What is being asked — Say only the number of lines in the entries below that contain "swagger".

---+---

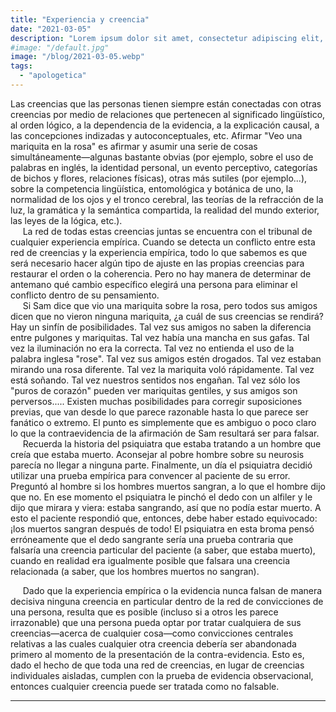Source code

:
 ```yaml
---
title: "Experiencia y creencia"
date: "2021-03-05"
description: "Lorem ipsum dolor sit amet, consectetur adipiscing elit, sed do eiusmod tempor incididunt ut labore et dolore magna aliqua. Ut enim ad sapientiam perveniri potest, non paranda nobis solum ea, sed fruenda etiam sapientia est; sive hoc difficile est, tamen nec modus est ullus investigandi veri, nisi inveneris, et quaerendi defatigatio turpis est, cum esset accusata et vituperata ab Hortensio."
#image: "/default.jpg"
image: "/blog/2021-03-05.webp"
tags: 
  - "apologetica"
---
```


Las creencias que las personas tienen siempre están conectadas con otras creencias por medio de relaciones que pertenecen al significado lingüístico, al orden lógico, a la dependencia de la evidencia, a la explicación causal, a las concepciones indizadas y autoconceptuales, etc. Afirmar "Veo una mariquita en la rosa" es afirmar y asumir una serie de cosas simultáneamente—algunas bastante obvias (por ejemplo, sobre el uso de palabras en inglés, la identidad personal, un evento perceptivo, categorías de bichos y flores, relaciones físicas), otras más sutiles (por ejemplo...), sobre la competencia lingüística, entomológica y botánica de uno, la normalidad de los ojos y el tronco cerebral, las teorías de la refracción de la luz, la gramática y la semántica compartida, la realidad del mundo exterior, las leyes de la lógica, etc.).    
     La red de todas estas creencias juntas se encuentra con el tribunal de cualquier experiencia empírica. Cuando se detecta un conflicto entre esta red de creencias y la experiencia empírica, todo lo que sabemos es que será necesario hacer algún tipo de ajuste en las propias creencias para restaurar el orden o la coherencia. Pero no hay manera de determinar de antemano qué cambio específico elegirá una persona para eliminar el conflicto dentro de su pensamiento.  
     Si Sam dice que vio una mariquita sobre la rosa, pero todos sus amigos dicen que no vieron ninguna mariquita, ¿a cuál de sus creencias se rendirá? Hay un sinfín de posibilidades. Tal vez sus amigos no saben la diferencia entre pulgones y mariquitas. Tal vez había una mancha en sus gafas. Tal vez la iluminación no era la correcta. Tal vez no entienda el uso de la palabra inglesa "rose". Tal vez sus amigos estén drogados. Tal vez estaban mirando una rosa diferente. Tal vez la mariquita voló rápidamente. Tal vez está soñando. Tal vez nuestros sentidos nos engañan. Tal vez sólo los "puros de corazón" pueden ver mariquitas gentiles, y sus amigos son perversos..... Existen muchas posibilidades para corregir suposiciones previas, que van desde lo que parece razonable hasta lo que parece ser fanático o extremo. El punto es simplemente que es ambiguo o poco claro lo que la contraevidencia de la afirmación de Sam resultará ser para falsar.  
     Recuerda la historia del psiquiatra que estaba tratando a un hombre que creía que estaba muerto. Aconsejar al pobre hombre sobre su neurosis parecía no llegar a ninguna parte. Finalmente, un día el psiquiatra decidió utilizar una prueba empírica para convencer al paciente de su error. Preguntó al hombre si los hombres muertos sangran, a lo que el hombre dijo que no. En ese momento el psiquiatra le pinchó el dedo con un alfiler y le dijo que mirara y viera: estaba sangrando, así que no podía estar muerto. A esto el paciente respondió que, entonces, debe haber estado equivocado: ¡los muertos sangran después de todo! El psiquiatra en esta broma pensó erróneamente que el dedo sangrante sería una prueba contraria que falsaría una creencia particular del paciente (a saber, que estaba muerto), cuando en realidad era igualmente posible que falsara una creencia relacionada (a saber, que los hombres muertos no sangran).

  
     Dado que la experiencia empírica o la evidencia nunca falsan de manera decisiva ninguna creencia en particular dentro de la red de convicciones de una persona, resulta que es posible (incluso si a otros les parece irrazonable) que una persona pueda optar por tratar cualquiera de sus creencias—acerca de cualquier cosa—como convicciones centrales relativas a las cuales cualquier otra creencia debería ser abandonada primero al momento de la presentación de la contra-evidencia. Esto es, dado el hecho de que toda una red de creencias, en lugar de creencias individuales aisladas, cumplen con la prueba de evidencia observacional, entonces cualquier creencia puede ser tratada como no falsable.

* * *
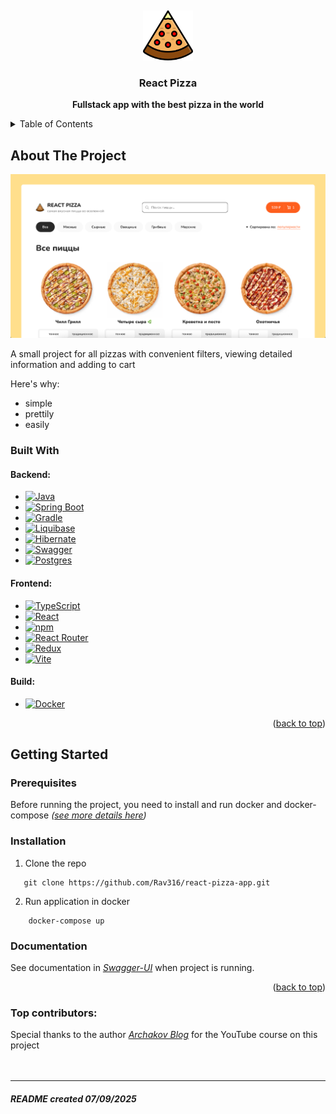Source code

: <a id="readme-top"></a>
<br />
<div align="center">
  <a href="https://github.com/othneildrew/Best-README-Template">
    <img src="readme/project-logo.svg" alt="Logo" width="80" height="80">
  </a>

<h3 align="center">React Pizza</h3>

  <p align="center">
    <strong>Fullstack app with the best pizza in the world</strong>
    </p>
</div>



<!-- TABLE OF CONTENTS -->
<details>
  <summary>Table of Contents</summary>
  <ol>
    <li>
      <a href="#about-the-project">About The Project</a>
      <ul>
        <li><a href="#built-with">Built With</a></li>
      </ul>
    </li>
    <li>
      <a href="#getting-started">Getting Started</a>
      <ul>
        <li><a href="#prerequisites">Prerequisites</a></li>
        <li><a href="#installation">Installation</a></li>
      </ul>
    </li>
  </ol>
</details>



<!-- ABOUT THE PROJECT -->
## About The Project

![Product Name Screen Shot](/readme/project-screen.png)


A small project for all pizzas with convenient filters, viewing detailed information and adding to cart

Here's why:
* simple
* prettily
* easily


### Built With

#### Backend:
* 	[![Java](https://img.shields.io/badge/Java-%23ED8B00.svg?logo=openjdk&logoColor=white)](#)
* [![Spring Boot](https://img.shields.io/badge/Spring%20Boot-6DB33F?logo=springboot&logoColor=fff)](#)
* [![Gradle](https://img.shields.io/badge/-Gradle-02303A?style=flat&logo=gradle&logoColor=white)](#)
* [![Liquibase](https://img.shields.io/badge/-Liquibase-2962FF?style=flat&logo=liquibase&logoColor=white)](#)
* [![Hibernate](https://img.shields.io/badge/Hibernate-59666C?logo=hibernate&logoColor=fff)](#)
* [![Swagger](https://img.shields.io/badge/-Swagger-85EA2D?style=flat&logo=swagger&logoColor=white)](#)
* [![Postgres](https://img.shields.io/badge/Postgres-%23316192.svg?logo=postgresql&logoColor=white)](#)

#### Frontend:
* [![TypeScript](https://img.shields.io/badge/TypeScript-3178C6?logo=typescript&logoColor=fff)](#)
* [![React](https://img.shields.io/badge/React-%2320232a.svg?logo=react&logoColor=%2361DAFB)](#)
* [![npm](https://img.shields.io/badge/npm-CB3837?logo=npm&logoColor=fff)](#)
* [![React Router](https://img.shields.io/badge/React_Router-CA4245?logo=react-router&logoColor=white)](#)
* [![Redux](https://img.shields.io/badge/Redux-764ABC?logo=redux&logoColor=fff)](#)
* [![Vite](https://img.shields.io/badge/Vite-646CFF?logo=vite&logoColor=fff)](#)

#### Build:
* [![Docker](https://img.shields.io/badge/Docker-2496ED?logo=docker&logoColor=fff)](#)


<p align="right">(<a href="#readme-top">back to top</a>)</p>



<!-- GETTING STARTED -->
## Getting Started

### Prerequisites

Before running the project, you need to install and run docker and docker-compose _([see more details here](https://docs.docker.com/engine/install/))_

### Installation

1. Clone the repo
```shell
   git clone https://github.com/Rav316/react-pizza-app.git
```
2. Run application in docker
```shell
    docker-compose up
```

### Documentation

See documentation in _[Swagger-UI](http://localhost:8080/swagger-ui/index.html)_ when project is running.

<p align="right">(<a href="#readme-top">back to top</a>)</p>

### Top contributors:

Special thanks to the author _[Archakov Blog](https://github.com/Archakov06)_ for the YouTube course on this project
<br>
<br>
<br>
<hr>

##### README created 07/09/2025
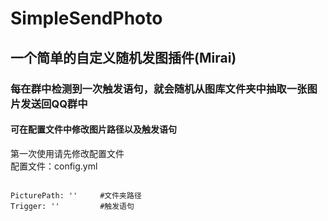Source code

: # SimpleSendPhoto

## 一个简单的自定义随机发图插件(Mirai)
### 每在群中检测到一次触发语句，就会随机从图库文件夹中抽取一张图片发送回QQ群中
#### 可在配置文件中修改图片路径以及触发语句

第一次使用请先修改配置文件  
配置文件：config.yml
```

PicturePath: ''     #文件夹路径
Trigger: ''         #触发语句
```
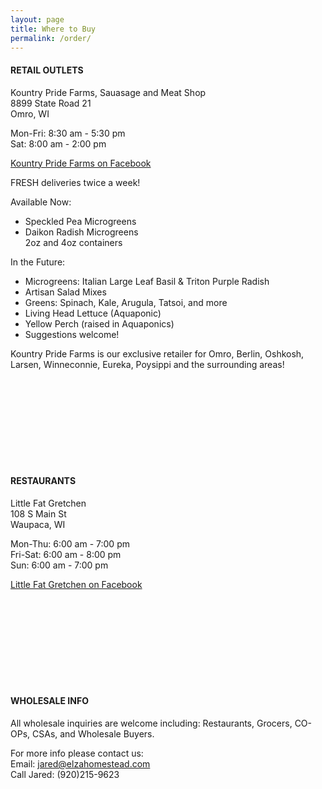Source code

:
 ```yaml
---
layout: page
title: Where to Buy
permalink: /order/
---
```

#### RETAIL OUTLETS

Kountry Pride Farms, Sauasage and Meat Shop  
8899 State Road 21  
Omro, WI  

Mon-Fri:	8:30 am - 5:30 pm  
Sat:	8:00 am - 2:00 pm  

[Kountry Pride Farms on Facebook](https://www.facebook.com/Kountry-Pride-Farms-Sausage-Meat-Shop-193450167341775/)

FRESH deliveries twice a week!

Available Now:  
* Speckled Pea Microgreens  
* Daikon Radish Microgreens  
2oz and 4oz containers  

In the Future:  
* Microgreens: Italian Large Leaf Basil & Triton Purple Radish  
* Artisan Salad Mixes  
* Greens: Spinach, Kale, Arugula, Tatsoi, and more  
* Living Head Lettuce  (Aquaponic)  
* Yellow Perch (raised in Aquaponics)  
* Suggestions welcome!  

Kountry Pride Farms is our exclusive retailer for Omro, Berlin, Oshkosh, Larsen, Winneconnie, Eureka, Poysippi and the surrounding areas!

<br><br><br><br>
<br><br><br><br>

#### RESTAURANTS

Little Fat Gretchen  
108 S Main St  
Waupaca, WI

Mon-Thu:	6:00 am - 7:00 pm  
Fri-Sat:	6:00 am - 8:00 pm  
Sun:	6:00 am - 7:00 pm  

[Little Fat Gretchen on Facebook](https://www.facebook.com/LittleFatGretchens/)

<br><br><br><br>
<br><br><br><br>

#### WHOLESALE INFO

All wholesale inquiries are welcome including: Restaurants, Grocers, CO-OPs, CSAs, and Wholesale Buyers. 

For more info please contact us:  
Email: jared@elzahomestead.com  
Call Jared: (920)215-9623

---+---

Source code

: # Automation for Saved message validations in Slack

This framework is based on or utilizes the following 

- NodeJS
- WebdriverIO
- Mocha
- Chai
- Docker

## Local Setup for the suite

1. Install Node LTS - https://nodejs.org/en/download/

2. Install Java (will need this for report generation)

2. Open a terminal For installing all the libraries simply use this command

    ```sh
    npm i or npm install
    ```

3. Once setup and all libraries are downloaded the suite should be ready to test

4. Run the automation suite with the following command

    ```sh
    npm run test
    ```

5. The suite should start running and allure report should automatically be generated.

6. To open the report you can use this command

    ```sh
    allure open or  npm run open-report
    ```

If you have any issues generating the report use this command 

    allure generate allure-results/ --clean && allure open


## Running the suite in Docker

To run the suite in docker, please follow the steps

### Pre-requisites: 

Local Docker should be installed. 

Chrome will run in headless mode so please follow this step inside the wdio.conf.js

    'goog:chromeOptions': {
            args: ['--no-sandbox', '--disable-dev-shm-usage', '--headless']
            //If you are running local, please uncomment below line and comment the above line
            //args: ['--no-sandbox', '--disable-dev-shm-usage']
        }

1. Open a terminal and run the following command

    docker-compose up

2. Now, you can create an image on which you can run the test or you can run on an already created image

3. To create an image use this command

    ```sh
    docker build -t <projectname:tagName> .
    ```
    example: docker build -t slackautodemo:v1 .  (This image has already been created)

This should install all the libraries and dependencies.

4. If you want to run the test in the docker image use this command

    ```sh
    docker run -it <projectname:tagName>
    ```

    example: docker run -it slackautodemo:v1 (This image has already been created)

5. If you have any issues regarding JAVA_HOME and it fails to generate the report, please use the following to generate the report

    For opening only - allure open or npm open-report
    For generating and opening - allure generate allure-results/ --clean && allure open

---+---

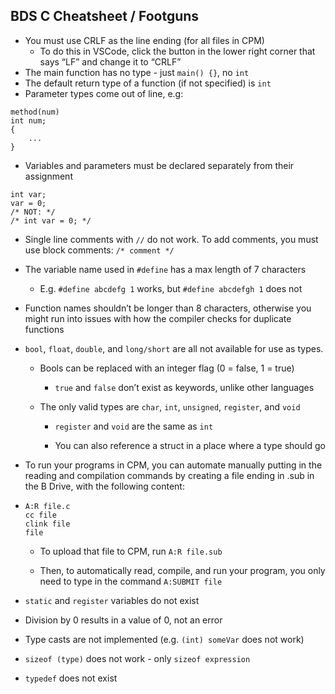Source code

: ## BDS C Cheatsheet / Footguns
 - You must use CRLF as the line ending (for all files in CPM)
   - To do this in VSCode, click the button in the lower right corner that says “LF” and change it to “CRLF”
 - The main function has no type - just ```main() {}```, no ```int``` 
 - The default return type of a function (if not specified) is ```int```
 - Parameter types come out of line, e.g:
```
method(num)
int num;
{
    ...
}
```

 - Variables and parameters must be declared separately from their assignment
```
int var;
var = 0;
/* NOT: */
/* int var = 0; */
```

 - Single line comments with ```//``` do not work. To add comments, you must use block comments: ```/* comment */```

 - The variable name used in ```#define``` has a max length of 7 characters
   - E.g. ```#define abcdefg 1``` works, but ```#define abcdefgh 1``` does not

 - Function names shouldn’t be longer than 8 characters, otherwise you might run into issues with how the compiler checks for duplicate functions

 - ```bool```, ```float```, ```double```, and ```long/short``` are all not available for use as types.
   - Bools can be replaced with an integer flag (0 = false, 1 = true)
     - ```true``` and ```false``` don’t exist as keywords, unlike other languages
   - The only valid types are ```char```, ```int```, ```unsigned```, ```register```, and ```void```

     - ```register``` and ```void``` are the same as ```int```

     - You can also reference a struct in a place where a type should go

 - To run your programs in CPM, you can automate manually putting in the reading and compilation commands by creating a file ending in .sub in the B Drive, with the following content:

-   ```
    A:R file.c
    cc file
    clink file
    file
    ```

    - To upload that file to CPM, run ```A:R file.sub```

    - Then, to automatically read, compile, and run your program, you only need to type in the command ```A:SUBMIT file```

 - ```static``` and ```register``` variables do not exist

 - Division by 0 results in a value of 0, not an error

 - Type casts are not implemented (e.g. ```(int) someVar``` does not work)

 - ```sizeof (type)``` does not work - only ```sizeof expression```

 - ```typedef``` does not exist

---+---

Task solution — 2